Found naturally in sunlight, Vitamin D promotes bone structure support, lessens the risk of cardiovascular diseases, and generally makes us feel better. Supplementing Vitamin D is often more beneficial than taking a multivitamin because most people do not have the ideal amount of Vitamin D in their body.
Available at Bodybuilding.com. 120 softgels from $4-7.
Fish Oil greatly decreases the risk for many harmful diseases, is a tremendous source of omega-3 fatty acids, and can even increase brain activity. Another effect can be a reduction in DOMS, or delayed onset muscle soreness, that many college athletes experience after an especially hard workout.
Available at Bodybuilding.com. 100 softgels for $10, 200 softgels for $15.
Whey Protein is one of the most popular supplements for the essential fact that it gives the body an extra source of protein. Whey can help in trying to gain muscle when bulking or it can be used to maintain lean muscle while trying to lose weight.
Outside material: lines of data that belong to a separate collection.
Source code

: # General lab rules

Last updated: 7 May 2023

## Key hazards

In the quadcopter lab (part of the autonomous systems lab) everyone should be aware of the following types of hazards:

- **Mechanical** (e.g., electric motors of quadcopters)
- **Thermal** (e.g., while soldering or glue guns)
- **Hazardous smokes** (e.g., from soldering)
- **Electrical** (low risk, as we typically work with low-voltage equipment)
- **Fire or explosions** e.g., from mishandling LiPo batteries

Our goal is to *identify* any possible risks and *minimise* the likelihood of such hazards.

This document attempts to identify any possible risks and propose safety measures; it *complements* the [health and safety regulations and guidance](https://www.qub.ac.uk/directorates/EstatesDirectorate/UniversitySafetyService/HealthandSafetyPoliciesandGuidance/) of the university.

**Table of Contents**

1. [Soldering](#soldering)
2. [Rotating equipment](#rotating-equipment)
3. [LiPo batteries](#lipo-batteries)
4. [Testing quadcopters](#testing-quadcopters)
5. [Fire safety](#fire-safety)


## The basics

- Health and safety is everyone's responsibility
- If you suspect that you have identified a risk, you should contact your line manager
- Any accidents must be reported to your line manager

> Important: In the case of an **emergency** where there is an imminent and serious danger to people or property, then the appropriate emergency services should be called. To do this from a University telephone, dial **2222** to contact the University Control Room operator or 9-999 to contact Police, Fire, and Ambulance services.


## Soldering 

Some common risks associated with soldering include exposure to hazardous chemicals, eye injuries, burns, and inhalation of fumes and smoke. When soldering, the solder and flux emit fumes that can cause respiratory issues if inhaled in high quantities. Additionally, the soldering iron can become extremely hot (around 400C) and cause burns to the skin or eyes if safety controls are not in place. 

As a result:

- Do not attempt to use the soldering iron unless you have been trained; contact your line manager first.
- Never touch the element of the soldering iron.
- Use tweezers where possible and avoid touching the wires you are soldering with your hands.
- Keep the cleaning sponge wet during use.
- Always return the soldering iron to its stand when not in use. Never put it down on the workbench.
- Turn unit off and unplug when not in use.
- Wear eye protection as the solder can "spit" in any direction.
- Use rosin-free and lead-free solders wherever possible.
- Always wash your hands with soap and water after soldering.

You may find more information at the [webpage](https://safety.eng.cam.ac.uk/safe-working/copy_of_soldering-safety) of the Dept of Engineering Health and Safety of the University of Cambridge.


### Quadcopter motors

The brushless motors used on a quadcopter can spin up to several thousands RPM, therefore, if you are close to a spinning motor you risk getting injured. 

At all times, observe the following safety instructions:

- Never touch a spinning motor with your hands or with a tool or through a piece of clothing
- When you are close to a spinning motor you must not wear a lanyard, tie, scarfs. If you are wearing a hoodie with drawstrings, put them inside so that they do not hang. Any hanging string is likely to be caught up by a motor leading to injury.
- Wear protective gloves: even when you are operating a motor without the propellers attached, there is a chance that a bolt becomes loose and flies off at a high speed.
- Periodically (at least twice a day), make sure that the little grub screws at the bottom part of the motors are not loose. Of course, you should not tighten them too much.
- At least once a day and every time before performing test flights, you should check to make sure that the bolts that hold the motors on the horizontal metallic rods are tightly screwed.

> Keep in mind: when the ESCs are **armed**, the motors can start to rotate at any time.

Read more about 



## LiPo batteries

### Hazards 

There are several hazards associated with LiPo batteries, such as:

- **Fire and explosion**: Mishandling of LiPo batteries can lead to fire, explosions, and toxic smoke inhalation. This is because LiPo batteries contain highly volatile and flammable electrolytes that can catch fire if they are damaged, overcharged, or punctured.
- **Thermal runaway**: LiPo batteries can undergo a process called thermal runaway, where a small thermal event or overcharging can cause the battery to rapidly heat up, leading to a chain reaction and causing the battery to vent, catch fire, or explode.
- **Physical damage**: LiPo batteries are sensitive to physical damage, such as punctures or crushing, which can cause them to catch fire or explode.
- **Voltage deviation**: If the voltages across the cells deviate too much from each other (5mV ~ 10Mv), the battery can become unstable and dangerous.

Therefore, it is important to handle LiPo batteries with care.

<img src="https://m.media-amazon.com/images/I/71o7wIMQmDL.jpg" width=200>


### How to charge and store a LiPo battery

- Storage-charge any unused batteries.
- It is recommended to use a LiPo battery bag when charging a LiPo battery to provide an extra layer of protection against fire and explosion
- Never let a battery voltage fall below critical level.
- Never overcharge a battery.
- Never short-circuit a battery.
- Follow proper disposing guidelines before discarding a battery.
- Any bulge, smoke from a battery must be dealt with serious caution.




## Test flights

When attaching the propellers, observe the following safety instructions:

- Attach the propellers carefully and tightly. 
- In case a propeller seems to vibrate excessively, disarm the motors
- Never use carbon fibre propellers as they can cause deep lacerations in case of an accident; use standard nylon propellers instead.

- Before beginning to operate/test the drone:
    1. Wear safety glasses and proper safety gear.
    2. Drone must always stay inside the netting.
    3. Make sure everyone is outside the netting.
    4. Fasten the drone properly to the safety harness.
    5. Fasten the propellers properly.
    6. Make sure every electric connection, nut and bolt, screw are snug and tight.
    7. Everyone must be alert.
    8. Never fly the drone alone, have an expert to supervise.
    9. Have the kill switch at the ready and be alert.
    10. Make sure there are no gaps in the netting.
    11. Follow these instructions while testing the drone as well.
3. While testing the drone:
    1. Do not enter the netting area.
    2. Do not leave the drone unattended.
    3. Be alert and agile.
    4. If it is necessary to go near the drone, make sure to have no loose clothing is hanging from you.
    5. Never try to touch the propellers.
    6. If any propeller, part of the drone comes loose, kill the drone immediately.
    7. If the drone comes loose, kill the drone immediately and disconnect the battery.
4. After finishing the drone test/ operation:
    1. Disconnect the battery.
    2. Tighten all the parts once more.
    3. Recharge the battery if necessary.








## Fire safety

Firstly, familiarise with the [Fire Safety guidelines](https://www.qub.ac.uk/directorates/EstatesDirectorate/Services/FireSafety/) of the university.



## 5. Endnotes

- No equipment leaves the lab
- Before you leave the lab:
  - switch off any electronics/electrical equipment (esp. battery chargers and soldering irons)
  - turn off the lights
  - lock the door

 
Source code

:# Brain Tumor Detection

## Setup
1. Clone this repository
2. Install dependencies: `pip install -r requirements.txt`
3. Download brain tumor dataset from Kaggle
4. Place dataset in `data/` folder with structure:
The common method of taking Whey is in powder form, which can be blended with milk, fruits, peanut butter, etc. This makes for a post workout smoothie that is delicious and also healthy.
Max Roeske, a member of the Dayton Cross Country team, loves the benefits of Whey Protein.
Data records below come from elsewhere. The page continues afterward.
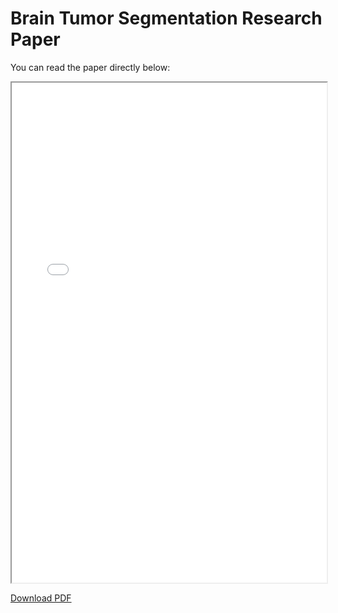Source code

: # Brain Tumor Segmentation Research Paper

You can read the paper directly below:

<iframe src="BrainTumorSegmentation.pdf" width="100%" height="800px">
</iframe>

[Download PDF](BrainTumorSegmentation.pdf)
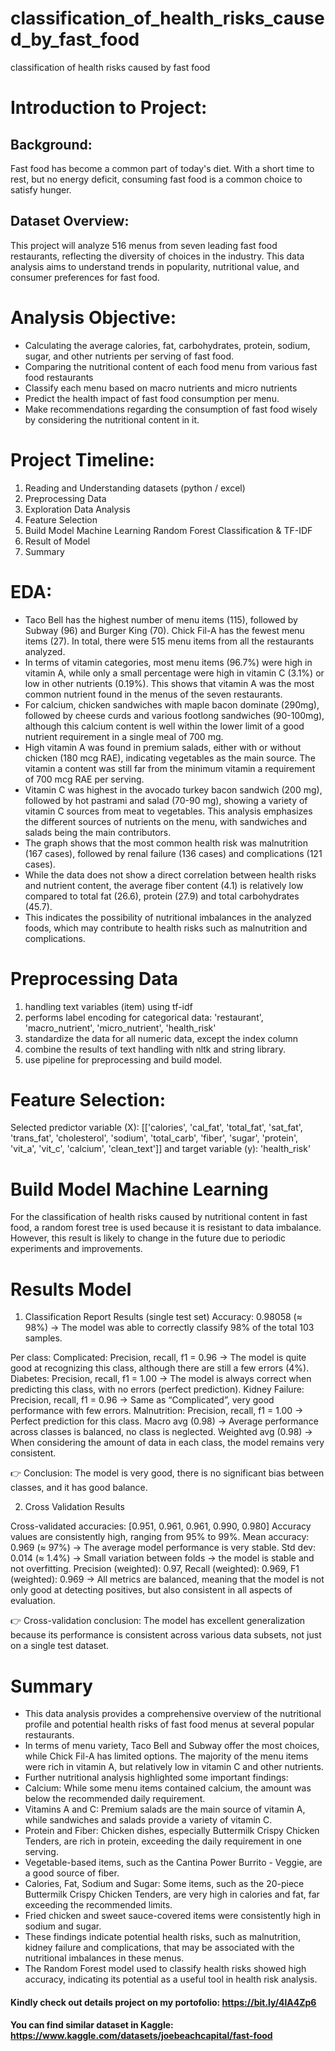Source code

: # classification_of_health_risks_caused_by_fast_food
classification of health risks caused by fast food

# Introduction to Project:
## Background:
Fast food has become a common part of today's diet. With a short time to rest, but no energy deficit, consuming fast food is a common choice to satisfy hunger. 

## Dataset Overview:
This project will analyze 516 menus from seven leading fast food restaurants, reflecting the diversity of choices in the industry. This data analysis aims to understand trends in popularity, nutritional value, and consumer preferences for fast food. 


# Analysis Objective:
- Calculating the average calories, fat, carbohydrates, protein, sodium, sugar, and other nutrients per serving of fast food.
- Comparing the nutritional content of each food menu from various fast food restaurants
- Classify each menu based on macro nutrients and micro nutrients
- Predict the health impact of fast food consumption per menu.
- Make recommendations regarding the consumption of fast food wisely by considering the nutritional content in it.

# Project Timeline:
1. Reading and Understanding datasets (python / excel)
2. Preprocessing Data
3. Exploration Data Analysis
4. Feature Selection
5. Build Model Machine Learning Random Forest Classification & TF-IDF
6. Result of Model 
7. Summary

# EDA:
- Taco Bell has the highest number of menu items (115), followed by Subway (96) and Burger King (70). Chick Fil-A has the fewest menu items (27). In total, there were 515 menu items from all the restaurants analyzed.
- In terms of vitamin categories, most menu items (96.7%) were high in vitamin A, while only a small percentage were high in vitamin C (3.1%) or low in other nutrients (0.19%). This shows that vitamin A was the most common nutrient found in the menus of the seven restaurants.
- For calcium, chicken sandwiches with maple bacon dominate (290mg), followed by cheese curds and various footlong sandwiches (90-100mg), although this calcium content is well within the lower limit of a good nutrient requirement in a single meal of 700 mg.
- High vitamin A was found in premium salads, either with or without chicken (180 mcg RAE), indicating vegetables as the main source. The vitamin a content was still far from the minimum vitamin a requirement of 700 mcg RAE per serving.
- Vitamin C was highest in the avocado turkey bacon sandwich (200 mg), followed by hot pastrami and salad (70-90 mg), showing a variety of vitamin C sources from meat to vegetables. This analysis emphasizes the different sources of nutrients on the menu, with sandwiches and salads being the main contributors.
- The graph shows that the most common health risk was malnutrition (167 cases), followed by renal failure (136 cases) and complications (121 cases).
- While the data does not show a direct correlation between health risks and nutrient content, the average fiber content (4.1) is relatively low compared to total fat (26.6), protein (27.9) and total carbohydrates (45.7).
- This indicates the possibility of nutritional imbalances in the analyzed foods, which may contribute to health risks such as malnutrition and complications.

# Preprocessing Data
1. handling text variables (item) using tf-idf
2. performs label encoding for categorical data: 'restaurant', 'macro_nutrient', 'micro_nutrient', 'health_risk'
3. standardize the data for all numeric data, except the index column
4. combine the results of text handling with nltk and string library.
5. use pipeline for preprocessing and build model.
   
# Feature Selection:
Selected predictor variable (X): [['calories', 'cal_fat', 'total_fat', 'sat_fat', 'trans_fat', 'cholesterol', 'sodium', 'total_carb', 'fiber', 'sugar', 'protein', 'vit_a', 'vit_c', 'calcium', 'clean_text']]
and target variable (y): 'health_risk'

# Build Model Machine Learning
For the classification of health risks caused by nutritional content in fast food, a random forest tree is used because it is resistant to data imbalance. However, this result is likely to change in the future due to periodic experiments and improvements.

# Results Model
1. Classification Report Results (single test set)
Accuracy: 0.98058 (≈ 98%) → The model was able to correctly classify 98% of the total 103 samples.

Per class:
Complicated: Precision, recall, f1 = 0.96 → The model is quite good at recognizing this class, although there are still a few errors (4%).
Diabetes: Precision, recall, f1 = 1.00 → The model is always correct when predicting this class, with no errors (perfect prediction).
Kidney Failure: Precision, recall, f1 = 0.96 → Same as “Complicated”, very good performance with few errors.
Malnutrition: Precision, recall, f1 = 1.00 → Perfect prediction for this class.
Macro avg (0.98) → Average performance across classes is balanced, no class is neglected.
Weighted avg (0.98) → When considering the amount of data in each class, the model remains very consistent.

👉 Conclusion: The model is very good, there is no significant bias between classes, and it has good balance.

2. Cross Validation Results

Cross-validated accuracies: [0.951, 0.961, 0.961, 0.990, 0.980]
Accuracy values are consistently high, ranging from 95% to 99%.
Mean accuracy: 0.969 (≈ 97%) → The average model performance is very stable.
Std dev: 0.014 (≈ 1.4%) → Small variation between folds → the model is stable and not overfitting.
Precision (weighted): 0.97, Recall (weighted): 0.969, F1 (weighted): 0.969 → All metrics are balanced, meaning that the model is not only good at detecting positives, but also consistent in all aspects of evaluation.

👉 Cross-validation conclusion: The model has excellent generalization because its performance is consistent across various data subsets, not just on a single test dataset.

# Summary
- This data analysis provides a comprehensive overview of the nutritional profile and potential health risks of fast food menus at several popular restaurants.
- In terms of menu variety, Taco Bell and Subway offer the most choices, while Chick Fil-A has limited options. The majority of the menu items were rich in vitamin A, but relatively low in vitamin C and other nutrients.
- Further nutritional analysis highlighted some important findings:
-   Calcium: While some menu items contained calcium, the amount was below the recommended daily requirement.
-   Vitamins A and C: Premium salads are the main source of vitamin A, while sandwiches and salads provide a variety of vitamin C.
-   Protein and Fiber: Chicken dishes, especially Buttermilk Crispy Chicken Tenders, are rich in protein, exceeding the daily requirement in one serving.
-   Vegetable-based items, such as the Cantina Power Burrito - Veggie, are a good source of fiber.
-   Calories, Fat, Sodium and Sugar: Some items, such as the 20-piece Buttermilk Crispy Chicken Tenders, are very high in calories and fat, far exceeding the recommended limits.
-   Fried chicken and sweet sauce-covered items were consistently high in sodium and sugar.
- These findings indicate potential health risks, such as malnutrition, kidney failure and complications, that may be associated with the nutritional imbalances in these menus. 
- The Random Forest model used to classify health risks showed high accuracy, indicating its potential as a useful tool in health risk analysis.
 
#### Kindly check out details project on my portofolio: https://bit.ly/4lA4Zp6

#### You can find similar dataset in Kaggle: https://www.kaggle.com/datasets/joebeachcapital/fast-food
“After a workout, I love having a shake with fruit and Whey because it tastes great and helps my muscles recover. Also, I run seventy miles a week and it’s nice to have that extra protein in my diet. Regular meals are sometimes not enough.”
Available at Bodybuilding.com. 1lb for $15, 2lb for $30.
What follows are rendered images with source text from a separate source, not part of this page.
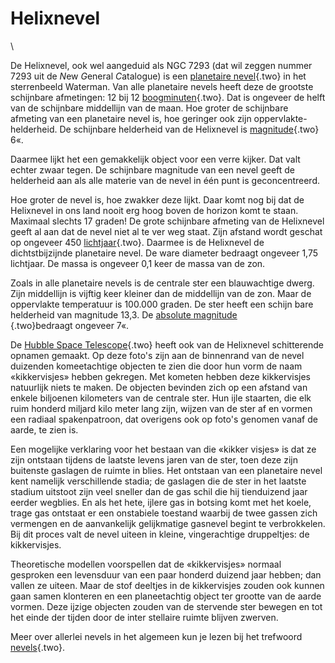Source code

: # Helixnevel

\

De Helixnevel, ook wel aangeduid als NGC 7293 (dat wil zeggen nummer
7293 uit de *N*ew *G*eneral *C*atalogue) is een [planetaire
nevel](planetaire_nevel.html){.two} in het sterrenbeeld Waterman. Van
alle planetaire nevels heeft deze de grootste schijnbare afmetingen: 12
bij 12 [boogminuten](hoeken.html){.two}. Dat is ongeveer de helft van de
schijnbare middellijn van de maan. Hoe groter de schijnbare afmeting van
een planetaire nevel is, hoe geringer ook zijn oppervlakte-helderheid.
De schijnbare helderheid van de Helixnevel is
[magnitude](magnitud.html){.two} 6«.

Daarmee lijkt het een gemakkelijk object voor een verre kijker. Dat valt
echter zwaar tegen. De schijnbare magnitude van een nevel geeft de
helderheid aan als alle materie van de nevel in één punt is
geconcentreerd.

Hoe groter de nevel is, hoe zwakker deze lijkt. Daar komt nog bij dat de
Helixnevel in ons land nooit erg hoog boven de horizon komt te staan.
Maximaal slechts 17 graden! De grote schijnbare afmeting van de
Helixnevel geeft al aan dat de nevel niet al te ver weg staat. Zijn
afstand wordt geschat op ongeveer 450 [lichtjaar](lichtjaa.html){.two}.
Daarmee is de Helixnevel de dichtstbijzijnde planetaire nevel. De ware
diameter bedraagt ongeveer 1,75 lichtjaar. De massa is ongeveer 0,1 keer
de massa van de zon.

Zoals in alle planetaire nevels is de centrale ster een blauwachtige
dwerg. Zijn middellijn is vijftig keer kleiner dan de middellijn van de
zon. Maar de oppervlakte temperatuur is 100.000 graden. De ster heeft
een schijn bare helderheid van magnitude 13,3. De [absolute magnitude\
](absolute.html){.two}bedraagt ongeveer 7«.

De [Hubble Space Telescope](hst.html){.two} heeft ook van de Helixnevel
schitterende opnamen gemaakt. Op deze foto\'s zijn aan de binnenrand van
de nevel duizenden komeetachtige objecten te zien die door hun vorm de
naam «kikkervisjes» hebben gekregen. Met kometen hebben deze
kikkervisjes natuurlijk niets te maken. De objecten bevinden zich op een
afstand van enkele biljoenen kilometers van de centrale ster. Hun ijle
staarten, die elk ruim honderd miljard kilo meter lang zijn, wijzen van
de ster af en vormen een radiaal spakenpatroon, dat overigens ook op
foto\'s genomen vanaf de aarde, te zien is.

Een mogelijke verklaring voor het bestaan van die «kikker visjes» is dat
ze zijn ontstaan tijdens de laatste levens jaren van de ster, toen deze
zijn buitenste gaslagen de ruimte in blies. Het ontstaan van een
planetaire nevel kent namelijk verschillende stadia; de gaslagen die de
ster in het laatste stadium uitstoot zijn veel sneller dan de gas schil
die hij tienduizend jaar eerder wegblies. En als het hete, ijlere gas in
botsing komt met het koele, trage gas ontstaat er een onstabiele
toestand waarbij de twee gassen zich vermengen en de aanvankelijk
gelijkmatige gasnevel begint te verbrokkelen. Bij dit proces valt de
nevel uiteen in kleine, vingerachtige druppeltjes: de kikkervisjes.

Theoretische modellen voorspellen dat de «kikkervisjes» normaal
gesproken een levensduur van een paar honderd duizend jaar hebben; dan
vallen ze uiteen. Maar de stof deeltjes in de kikkervisjes zouden ook
kunnen gaan samen klonteren en een planeetachtig object ter grootte van
de aarde vormen. Deze ijzige objecten zouden van de stervende ster
bewegen en tot het einde der tijden door de inter stellaire ruimte
blijven zwerven.

Meer over allerlei nevels in het algemeen kun je lezen bij het trefwoord
[nevels](nevels.html){.two}.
While supplementing Whey Protein can marginally help in gaining muscle, research shows that Creatine, specifically Creatine Monohydrate, has incredible benefits in trying to get stronger. According to one study found on Examine.com, when taking 5g of Creatine daily, athletes could increase their improvement in strength by 8% and their power output by 14%. Those numbers are a complicated way of saying that when lifting weights, supplementing Creatine can be the thing that fuels you through that last set or last couple of reps. There are also studies that show Creatine improve lung capacity, which can help sprinters and even long distance runners. Creatine should be taken daily and is available in pill form or powder form. Make sure to drink lots of water or you may experience stomach cramping.
Available at Bodybuilding.com. 600 grams for $16, 300 grams for $9.
College athletes can use these supplements and vitamins to improve their strength and lifestyles. It can be hard trying to manage your time as a college athlete and there may not be time to cook a full meal or eat healthy enough. That’s where vitamins and supplements can come in handy. However, it is important to remember that these are not miracle substances. Sleep and a healthy diet are the most essential aspects in getting the most out of these products and becoming a better athlete.